Problem description
A word-for-word copy of the whole listing is the required answer.

Study material
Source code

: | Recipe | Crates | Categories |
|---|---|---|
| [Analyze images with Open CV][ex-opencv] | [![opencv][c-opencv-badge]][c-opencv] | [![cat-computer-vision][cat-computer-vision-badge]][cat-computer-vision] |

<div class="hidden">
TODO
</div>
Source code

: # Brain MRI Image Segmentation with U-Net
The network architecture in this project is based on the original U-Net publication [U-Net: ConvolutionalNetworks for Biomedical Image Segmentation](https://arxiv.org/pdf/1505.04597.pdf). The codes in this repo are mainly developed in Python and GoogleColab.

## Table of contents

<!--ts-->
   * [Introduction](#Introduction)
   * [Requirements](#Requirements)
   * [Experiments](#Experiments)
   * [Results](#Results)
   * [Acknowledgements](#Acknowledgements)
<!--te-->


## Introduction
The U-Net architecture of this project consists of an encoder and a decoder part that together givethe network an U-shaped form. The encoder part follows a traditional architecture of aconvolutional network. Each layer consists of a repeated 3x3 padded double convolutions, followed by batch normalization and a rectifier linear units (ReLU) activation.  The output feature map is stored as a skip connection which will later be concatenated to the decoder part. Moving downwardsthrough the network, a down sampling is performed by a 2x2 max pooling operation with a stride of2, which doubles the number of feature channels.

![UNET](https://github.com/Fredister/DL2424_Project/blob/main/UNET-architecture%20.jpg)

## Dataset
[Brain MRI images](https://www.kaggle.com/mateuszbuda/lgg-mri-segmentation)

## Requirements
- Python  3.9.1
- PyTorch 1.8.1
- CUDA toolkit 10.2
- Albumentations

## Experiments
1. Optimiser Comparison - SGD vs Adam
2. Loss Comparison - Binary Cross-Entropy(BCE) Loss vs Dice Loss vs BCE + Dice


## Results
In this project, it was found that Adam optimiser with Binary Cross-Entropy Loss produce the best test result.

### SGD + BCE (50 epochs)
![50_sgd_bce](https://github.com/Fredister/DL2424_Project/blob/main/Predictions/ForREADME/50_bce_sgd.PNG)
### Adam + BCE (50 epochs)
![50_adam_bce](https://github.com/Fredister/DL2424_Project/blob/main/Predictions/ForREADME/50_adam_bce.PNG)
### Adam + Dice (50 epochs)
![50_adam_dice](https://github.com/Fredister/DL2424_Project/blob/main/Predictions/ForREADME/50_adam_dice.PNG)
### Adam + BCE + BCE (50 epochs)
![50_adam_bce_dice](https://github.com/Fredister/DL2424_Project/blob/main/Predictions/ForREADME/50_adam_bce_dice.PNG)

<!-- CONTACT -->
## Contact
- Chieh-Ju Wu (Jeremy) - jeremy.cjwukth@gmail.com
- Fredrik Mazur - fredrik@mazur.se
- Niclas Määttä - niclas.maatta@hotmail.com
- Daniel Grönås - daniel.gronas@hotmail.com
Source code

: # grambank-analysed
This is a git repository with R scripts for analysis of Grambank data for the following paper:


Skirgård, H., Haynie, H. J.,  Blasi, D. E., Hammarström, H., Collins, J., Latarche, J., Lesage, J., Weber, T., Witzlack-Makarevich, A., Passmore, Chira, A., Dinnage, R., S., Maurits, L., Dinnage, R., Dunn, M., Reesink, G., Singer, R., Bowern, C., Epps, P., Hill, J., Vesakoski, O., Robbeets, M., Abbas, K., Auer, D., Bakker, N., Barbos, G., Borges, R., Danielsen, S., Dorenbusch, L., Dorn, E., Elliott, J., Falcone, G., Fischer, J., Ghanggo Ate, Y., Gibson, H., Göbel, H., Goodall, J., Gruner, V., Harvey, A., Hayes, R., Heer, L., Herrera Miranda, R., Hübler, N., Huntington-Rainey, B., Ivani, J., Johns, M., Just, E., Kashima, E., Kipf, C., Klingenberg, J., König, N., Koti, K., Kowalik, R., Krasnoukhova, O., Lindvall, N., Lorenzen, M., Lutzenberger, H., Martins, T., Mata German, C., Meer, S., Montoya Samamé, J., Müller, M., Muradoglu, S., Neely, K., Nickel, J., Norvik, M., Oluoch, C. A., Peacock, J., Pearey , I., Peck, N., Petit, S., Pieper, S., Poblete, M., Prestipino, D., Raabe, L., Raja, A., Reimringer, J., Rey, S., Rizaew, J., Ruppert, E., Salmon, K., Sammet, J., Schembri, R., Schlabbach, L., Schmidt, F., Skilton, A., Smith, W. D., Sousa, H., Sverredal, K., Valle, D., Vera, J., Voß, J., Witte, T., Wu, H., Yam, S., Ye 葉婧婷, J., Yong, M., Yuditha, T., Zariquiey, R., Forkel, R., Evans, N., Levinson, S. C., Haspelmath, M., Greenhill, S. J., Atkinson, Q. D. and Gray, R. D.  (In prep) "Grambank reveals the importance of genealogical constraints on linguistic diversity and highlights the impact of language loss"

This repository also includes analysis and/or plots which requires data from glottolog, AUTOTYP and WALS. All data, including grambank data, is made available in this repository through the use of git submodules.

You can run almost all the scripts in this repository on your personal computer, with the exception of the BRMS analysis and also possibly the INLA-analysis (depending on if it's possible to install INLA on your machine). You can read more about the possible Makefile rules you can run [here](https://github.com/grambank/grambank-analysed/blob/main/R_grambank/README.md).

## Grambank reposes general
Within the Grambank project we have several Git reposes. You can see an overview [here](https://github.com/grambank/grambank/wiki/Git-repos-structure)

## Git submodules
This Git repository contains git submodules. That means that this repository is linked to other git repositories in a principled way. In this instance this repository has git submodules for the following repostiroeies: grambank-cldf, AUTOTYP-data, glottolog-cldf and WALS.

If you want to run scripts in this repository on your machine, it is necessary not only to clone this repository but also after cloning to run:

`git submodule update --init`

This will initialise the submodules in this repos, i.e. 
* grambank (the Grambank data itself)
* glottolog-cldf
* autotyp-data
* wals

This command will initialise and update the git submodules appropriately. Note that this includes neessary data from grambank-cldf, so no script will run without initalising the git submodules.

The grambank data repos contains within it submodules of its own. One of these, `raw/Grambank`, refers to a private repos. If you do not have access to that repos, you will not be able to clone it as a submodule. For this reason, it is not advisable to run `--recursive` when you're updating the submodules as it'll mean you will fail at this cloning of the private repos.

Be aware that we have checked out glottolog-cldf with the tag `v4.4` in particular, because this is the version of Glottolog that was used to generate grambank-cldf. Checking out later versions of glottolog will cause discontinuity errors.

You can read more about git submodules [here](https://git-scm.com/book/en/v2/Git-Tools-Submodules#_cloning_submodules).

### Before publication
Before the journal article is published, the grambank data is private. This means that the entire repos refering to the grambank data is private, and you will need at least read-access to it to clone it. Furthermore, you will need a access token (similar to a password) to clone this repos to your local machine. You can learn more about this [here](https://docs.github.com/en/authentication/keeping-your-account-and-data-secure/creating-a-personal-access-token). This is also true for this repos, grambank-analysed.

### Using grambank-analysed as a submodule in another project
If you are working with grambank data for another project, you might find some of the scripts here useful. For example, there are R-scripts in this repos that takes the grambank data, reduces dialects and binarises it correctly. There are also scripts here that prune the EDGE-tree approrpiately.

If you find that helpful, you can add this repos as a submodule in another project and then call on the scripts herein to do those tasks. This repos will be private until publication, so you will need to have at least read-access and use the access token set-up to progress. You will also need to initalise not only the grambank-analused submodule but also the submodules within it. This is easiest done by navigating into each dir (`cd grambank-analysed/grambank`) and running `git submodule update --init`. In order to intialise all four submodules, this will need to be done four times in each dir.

Solution to this exercise
Source code

: | Recipe | Crates | Categories |
|---|---|---|
| [Analyze images with Open CV][ex-opencv] | [![opencv][c-opencv-badge]][c-opencv] | [![cat-computer-vision][cat-computer-vision-badge]][cat-computer-vision] |

<div class="hidden">
TODO
</div>
Source code

: # Brain MRI Image Segmentation with U-Net
The network architecture in this project is based on the original U-Net publication [U-Net: ConvolutionalNetworks for Biomedical Image Segmentation](https://arxiv.org/pdf/1505.04597.pdf). The codes in this repo are mainly developed in Python and GoogleColab.

## Table of contents

<!--ts-->
   * [Introduction](#Introduction)
   * [Requirements](#Requirements)
   * [Experiments](#Experiments)
   * [Results](#Results)
   * [Acknowledgements](#Acknowledgements)
<!--te-->


## Introduction
The U-Net architecture of this project consists of an encoder and a decoder part that together givethe network an U-shaped form. The encoder part follows a traditional architecture of aconvolutional network. Each layer consists of a repeated 3x3 padded double convolutions, followed by batch normalization and a rectifier linear units (ReLU) activation.  The output feature map is stored as a skip connection which will later be concatenated to the decoder part. Moving downwardsthrough the network, a down sampling is performed by a 2x2 max pooling operation with a stride of2, which doubles the number of feature channels.

![UNET](https://github.com/Fredister/DL2424_Project/blob/main/UNET-architecture%20.jpg)

## Dataset
[Brain MRI images](https://www.kaggle.com/mateuszbuda/lgg-mri-segmentation)

## Requirements
- Python  3.9.1
- PyTorch 1.8.1
- CUDA toolkit 10.2
- Albumentations

## Experiments
1. Optimiser Comparison - SGD vs Adam
2. Loss Comparison - Binary Cross-Entropy(BCE) Loss vs Dice Loss vs BCE + Dice


## Results
In this project, it was found that Adam optimiser with Binary Cross-Entropy Loss produce the best test result.

### SGD + BCE (50 epochs)
![50_sgd_bce](https://github.com/Fredister/DL2424_Project/blob/main/Predictions/ForREADME/50_bce_sgd.PNG)
### Adam + BCE (50 epochs)
![50_adam_bce](https://github.com/Fredister/DL2424_Project/blob/main/Predictions/ForREADME/50_adam_bce.PNG)
### Adam + Dice (50 epochs)
![50_adam_dice](https://github.com/Fredister/DL2424_Project/blob/main/Predictions/ForREADME/50_adam_dice.PNG)
### Adam + BCE + BCE (50 epochs)
![50_adam_bce_dice](https://github.com/Fredister/DL2424_Project/blob/main/Predictions/ForREADME/50_adam_bce_dice.PNG)

<!-- CONTACT -->
## Contact
- Chieh-Ju Wu (Jeremy) - jeremy.cjwukth@gmail.com
- Fredrik Mazur - fredrik@mazur.se
- Niclas Määttä - niclas.maatta@hotmail.com
- Daniel Grönås - daniel.gronas@hotmail.com
Source code

: # grambank-analysed
This is a git repository with R scripts for analysis of Grambank data for the following paper:


Skirgård, H., Haynie, H. J.,  Blasi, D. E., Hammarström, H., Collins, J., Latarche, J., Lesage, J., Weber, T., Witzlack-Makarevich, A., Passmore, Chira, A., Dinnage, R., S., Maurits, L., Dinnage, R., Dunn, M., Reesink, G., Singer, R., Bowern, C., Epps, P., Hill, J., Vesakoski, O., Robbeets, M., Abbas, K., Auer, D., Bakker, N., Barbos, G., Borges, R., Danielsen, S., Dorenbusch, L., Dorn, E., Elliott, J., Falcone, G., Fischer, J., Ghanggo Ate, Y., Gibson, H., Göbel, H., Goodall, J., Gruner, V., Harvey, A., Hayes, R., Heer, L., Herrera Miranda, R., Hübler, N., Huntington-Rainey, B., Ivani, J., Johns, M., Just, E., Kashima, E., Kipf, C., Klingenberg, J., König, N., Koti, K., Kowalik, R., Krasnoukhova, O., Lindvall, N., Lorenzen, M., Lutzenberger, H., Martins, T., Mata German, C., Meer, S., Montoya Samamé, J., Müller, M., Muradoglu, S., Neely, K., Nickel, J., Norvik, M., Oluoch, C. A., Peacock, J., Pearey , I., Peck, N., Petit, S., Pieper, S., Poblete, M., Prestipino, D., Raabe, L., Raja, A., Reimringer, J., Rey, S., Rizaew, J., Ruppert, E., Salmon, K., Sammet, J., Schembri, R., Schlabbach, L., Schmidt, F., Skilton, A., Smith, W. D., Sousa, H., Sverredal, K., Valle, D., Vera, J., Voß, J., Witte, T., Wu, H., Yam, S., Ye 葉婧婷, J., Yong, M., Yuditha, T., Zariquiey, R., Forkel, R., Evans, N., Levinson, S. C., Haspelmath, M., Greenhill, S. J., Atkinson, Q. D. and Gray, R. D.  (In prep) "Grambank reveals the importance of genealogical constraints on linguistic diversity and highlights the impact of language loss"

This repository also includes analysis and/or plots which requires data from glottolog, AUTOTYP and WALS. All data, including grambank data, is made available in this repository through the use of git submodules.

You can run almost all the scripts in this repository on your personal computer, with the exception of the BRMS analysis and also possibly the INLA-analysis (depending on if it's possible to install INLA on your machine). You can read more about the possible Makefile rules you can run [here](https://github.com/grambank/grambank-analysed/blob/main/R_grambank/README.md).

## Grambank reposes general
Within the Grambank project we have several Git reposes. You can see an overview [here](https://github.com/grambank/grambank/wiki/Git-repos-structure)

## Git submodules
This Git repository contains git submodules. That means that this repository is linked to other git repositories in a principled way. In this instance this repository has git submodules for the following repostiroeies: grambank-cldf, AUTOTYP-data, glottolog-cldf and WALS.

If you want to run scripts in this repository on your machine, it is necessary not only to clone this repository but also after cloning to run:

`git submodule update --init`

This will initialise the submodules in this repos, i.e. 
* grambank (the Grambank data itself)
* glottolog-cldf
* autotyp-data
* wals

This command will initialise and update the git submodules appropriately. Note that this includes neessary data from grambank-cldf, so no script will run without initalising the git submodules.

The grambank data repos contains within it submodules of its own. One of these, `raw/Grambank`, refers to a private repos. If you do not have access to that repos, you will not be able to clone it as a submodule. For this reason, it is not advisable to run `--recursive` when you're updating the submodules as it'll mean you will fail at this cloning of the private repos.

Be aware that we have checked out glottolog-cldf with the tag `v4.4` in particular, because this is the version of Glottolog that was used to generate grambank-cldf. Checking out later versions of glottolog will cause discontinuity errors.

You can read more about git submodules [here](https://git-scm.com/book/en/v2/Git-Tools-Submodules#_cloning_submodules).

### Before publication
Before the journal article is published, the grambank data is private. This means that the entire repos refering to the grambank data is private, and you will need at least read-access to it to clone it. Furthermore, you will need a access token (similar to a password) to clone this repos to your local machine. You can learn more about this [here](https://docs.github.com/en/authentication/keeping-your-account-and-data-secure/creating-a-personal-access-token). This is also true for this repos, grambank-analysed.

### Using grambank-analysed as a submodule in another project
If you are working with grambank data for another project, you might find some of the scripts here useful. For example, there are R-scripts in this repos that takes the grambank data, reduces dialects and binarises it correctly. There are also scripts here that prune the EDGE-tree approrpiately.

If you find that helpful, you can add this repos as a submodule in another project and then call on the scripts herein to do those tasks. This repos will be private until publication, so you will need to have at least read-access and use the access token set-up to progress. You will also need to initalise not only the grambank-analused submodule but also the submodules within it. This is easiest done by navigating into each dir (`cd grambank-analysed/grambank`) and running `git submodule update --init`. In order to intialise all four submodules, this will need to be done four times in each dir.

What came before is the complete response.